Stamford, Conn.-based Charter Communications Inc. said Monday that it has reached an agreement to take control of 3.9 million of Comcast's customers under a plan that will create a new cable-TV company in central Indiana.

In the first step of the three-part agreement, Charter said it will buy 1.4 million Time Warner Cable customers for $7.3 billion after the merger of Comcast and Time Warner Cable closes. Charter will also form a holding company to acquire a 33-percent stake in a spinoff from Comcast that will pick up 2.5 million Comcast customers. The companies will also swap 1.6 million customers apiece.

The new holding company, now known as SpinCo, will take over 2.5 million Comcast cable customers in Indiana, covering most of the northern part of the state. According to a map released by the companies, Indianapolis and Fort Wayne will fall under the SpinCo territory.

The southern part of Indiana, including Evansville, will be taken over by Charter.

Comcast said the transition wouldn't take place until after the merger is finalized, which it hopes will occur by the end of the year.

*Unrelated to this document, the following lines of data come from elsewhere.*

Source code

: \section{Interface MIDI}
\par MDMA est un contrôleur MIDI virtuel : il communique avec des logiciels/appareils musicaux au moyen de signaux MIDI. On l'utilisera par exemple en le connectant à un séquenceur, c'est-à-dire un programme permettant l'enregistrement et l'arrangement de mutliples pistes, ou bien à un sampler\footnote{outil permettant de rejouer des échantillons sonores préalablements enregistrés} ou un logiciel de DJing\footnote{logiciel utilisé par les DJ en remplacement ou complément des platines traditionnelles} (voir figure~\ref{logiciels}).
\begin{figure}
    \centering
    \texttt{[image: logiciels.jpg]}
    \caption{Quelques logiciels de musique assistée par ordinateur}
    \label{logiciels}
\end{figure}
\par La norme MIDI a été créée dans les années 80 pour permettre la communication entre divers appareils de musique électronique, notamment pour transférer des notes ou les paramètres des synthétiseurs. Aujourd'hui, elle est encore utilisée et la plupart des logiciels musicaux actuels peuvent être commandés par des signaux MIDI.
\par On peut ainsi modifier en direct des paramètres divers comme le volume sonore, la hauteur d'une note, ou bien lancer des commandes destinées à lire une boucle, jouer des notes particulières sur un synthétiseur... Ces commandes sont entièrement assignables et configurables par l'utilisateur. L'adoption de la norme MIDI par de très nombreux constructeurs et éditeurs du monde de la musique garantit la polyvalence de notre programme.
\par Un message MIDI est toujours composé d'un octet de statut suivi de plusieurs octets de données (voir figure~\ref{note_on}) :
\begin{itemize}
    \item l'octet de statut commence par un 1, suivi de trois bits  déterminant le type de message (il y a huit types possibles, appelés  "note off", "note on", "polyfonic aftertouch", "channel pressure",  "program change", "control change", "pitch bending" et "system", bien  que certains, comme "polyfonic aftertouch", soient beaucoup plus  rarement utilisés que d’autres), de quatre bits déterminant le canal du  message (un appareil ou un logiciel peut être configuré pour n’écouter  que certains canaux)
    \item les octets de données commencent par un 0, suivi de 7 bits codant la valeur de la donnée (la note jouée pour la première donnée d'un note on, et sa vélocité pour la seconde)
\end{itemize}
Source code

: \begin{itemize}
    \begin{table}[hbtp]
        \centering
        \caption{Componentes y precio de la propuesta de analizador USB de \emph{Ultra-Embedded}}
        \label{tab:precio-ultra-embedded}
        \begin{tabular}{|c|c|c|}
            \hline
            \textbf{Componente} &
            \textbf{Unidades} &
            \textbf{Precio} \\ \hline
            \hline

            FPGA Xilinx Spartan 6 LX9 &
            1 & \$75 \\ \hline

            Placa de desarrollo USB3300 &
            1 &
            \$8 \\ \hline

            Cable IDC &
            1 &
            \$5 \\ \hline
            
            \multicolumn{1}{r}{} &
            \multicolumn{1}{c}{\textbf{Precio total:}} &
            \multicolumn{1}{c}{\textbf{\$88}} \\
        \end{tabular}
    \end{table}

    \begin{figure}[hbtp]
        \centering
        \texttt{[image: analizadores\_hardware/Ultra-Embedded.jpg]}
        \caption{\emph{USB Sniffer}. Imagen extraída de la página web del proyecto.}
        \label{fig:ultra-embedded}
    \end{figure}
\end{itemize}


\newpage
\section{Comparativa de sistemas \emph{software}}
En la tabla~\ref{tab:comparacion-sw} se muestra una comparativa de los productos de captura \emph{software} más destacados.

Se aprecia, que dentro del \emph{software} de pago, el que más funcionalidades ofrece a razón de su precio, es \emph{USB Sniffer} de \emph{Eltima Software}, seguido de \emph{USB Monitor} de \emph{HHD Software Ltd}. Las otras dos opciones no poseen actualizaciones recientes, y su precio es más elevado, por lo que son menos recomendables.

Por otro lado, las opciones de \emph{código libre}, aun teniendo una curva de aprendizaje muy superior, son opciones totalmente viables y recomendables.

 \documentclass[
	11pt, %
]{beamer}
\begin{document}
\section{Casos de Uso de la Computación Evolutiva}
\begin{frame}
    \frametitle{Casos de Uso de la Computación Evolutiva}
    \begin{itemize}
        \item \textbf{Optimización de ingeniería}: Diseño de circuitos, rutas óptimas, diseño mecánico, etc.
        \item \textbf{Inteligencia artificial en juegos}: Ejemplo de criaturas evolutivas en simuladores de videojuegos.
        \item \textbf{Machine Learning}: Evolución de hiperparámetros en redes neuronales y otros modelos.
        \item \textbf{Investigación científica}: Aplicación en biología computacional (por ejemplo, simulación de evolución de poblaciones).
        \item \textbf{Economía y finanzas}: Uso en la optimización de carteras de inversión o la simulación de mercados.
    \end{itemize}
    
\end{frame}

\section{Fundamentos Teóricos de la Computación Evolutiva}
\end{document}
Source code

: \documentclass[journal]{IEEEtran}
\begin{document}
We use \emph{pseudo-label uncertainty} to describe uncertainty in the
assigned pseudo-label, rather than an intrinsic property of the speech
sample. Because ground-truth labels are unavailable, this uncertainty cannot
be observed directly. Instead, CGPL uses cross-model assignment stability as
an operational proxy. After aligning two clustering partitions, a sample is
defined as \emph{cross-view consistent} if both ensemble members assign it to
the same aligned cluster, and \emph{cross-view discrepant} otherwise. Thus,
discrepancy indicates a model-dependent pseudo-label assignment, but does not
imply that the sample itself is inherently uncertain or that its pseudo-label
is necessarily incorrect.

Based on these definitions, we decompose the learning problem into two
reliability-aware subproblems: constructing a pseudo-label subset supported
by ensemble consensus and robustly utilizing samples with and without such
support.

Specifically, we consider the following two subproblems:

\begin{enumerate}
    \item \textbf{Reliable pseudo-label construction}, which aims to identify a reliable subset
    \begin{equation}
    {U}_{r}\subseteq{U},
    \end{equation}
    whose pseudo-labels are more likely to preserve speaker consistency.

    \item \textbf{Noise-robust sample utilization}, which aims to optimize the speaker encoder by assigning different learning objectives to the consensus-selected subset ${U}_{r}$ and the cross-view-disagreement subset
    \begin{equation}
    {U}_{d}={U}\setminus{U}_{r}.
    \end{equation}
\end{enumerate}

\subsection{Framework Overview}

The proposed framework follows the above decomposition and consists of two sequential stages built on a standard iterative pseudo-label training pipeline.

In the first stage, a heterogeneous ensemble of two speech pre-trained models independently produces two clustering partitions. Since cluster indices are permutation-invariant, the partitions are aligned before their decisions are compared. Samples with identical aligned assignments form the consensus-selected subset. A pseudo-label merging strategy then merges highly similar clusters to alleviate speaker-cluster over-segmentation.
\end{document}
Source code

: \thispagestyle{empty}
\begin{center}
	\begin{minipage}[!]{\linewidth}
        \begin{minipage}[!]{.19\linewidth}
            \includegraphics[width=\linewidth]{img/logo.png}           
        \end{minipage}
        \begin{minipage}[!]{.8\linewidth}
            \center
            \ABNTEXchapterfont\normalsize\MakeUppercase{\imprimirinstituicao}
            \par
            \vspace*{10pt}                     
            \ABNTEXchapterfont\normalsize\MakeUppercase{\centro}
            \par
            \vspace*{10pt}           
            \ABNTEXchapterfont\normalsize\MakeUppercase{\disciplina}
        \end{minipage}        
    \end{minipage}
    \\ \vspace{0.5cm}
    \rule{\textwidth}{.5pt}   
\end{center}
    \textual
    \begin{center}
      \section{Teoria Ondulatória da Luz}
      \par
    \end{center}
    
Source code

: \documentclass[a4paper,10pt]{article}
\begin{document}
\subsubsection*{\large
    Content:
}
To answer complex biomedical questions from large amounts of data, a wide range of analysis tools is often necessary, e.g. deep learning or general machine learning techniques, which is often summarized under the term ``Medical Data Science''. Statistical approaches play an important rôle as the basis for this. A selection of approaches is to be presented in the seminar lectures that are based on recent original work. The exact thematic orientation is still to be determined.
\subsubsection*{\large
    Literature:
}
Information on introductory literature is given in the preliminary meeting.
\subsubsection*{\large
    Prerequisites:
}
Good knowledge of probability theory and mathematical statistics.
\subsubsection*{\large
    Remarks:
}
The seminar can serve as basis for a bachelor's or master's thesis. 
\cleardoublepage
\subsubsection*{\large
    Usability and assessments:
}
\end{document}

Comcast spokesman John Demming said there have been no formal names suggested yet for SpinCo or a decision on where the company will be based.

Charter spokesman Alex Dudley said “it’s impossible to say what the new company is going to look like at this point.” But, because Charter would manage the SpinCo, there is a good chance some of the content offerings will be similar to those offered Charter customers, he said.

“I can’t say exactly what you’ll see, but the average customer is probably going to see a lot of similarities to what they have now,” he said. “Ultimately you’ll be able choose from a lot of packages that offer phone, Internet, TV, and on-demand services.”

Charter said it has a library of about 10,000 on-demand titles. Comcast has more than 35,000 through Xfinity.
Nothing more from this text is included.